Abstract

The average internal radius (ri) of the resistance vessels of the hindquarter (HQ) bed was narrower in renovascular and genetic hypertension than in normotensive controls. The narrowing was approximately uniform over the full range of vasomotor tone, which accounted for the bed's property as an 'amplifier' of vascular resistance (R) (increased slope (S) of the dose-R response curve) and for the elevated R at maximum dilatation (Rmin). In the model we examined the effects on the dose-R curve parameters of altering wall/internal radius (w/ri) ratio, ri and wall 'stiffness' one at a time, whilst the others were held constant: only narrowing of ri led to increases in both S and Rmin; with hypertrophy alone, S increased but Rmin was reduced, whilst increased wall stiffness increased Rmin but lowered S. Thus, for hypertrophy to be associated with rises of both S and Rmin, it must be linked to lumen narrowing, to increased wall stiffness, or to both. Preferential deposition of new material towards the lumen will link hypertrophy to narrowing. It has been suggested that narrowing can occur without hypertrophy ('remodelling'). In the model an increase of only 1-2% WV was required to produce rises in w/ri of congruent to 30-50% when associated with congruent to 10-15% reduction in ri, which is close to the limit of detection. From the literature, the sites of greater narrowing in hypertension extend down to small arteries and large arterioles.

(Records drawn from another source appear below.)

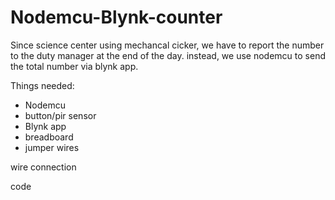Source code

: # Nodemcu-Blynk-counter

Since science center using mechancal cicker, we have to report the number to the duty manager at the end of the day.
instead, we use nodemcu to send the total number via blynk app.

Things needed:
* Nodemcu
* button/pir sensor
* Blynk app
* breadboard
* jumper wires

wire connection 

code

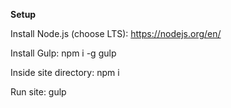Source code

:**Setup**

Install Node.js (choose LTS):
https://nodejs.org/en/

Install Gulp:
npm i -g gulp

Inside site directory:
npm i

Run site:
gulp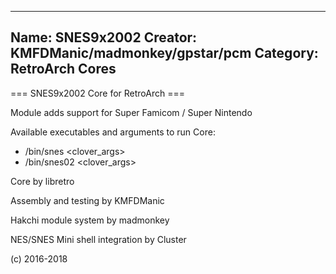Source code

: -----------------------
Name: SNES9x2002 
Creator: KMFDManic/madmonkey/gpstar/pcm
Category: RetroArch Cores
-----------------------
=== SNES9x2002 Core for RetroArch ===

Module adds support for Super Famicom / Super Nintendo

Available executables and arguments to run Core:
- /bin/snes <rom> <clover_args>
- /bin/snes02 <rom> <clover_args>

Core by libretro

Assembly and testing by KMFDManic

Hakchi module system by madmonkey

NES/SNES Mini shell integration by Cluster

(c) 2016-2018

The rise in BP upstream from those sites, due to the vascular amplifier, offsets the down-stream effects of vascular narrowing on blood flow and this negative feedback system helps to maintain elevation of BP at a stable level. We also examined developmental rise in R between 4 and 50 weeks, which affected SHR and WKY in the same proportion: structural factors (vascular length of larger arteries, 'rarefaction' of arterioles and capillaries) accounted for only about half the rise in R, and the remainder was probably due to developmental changes in muscle function.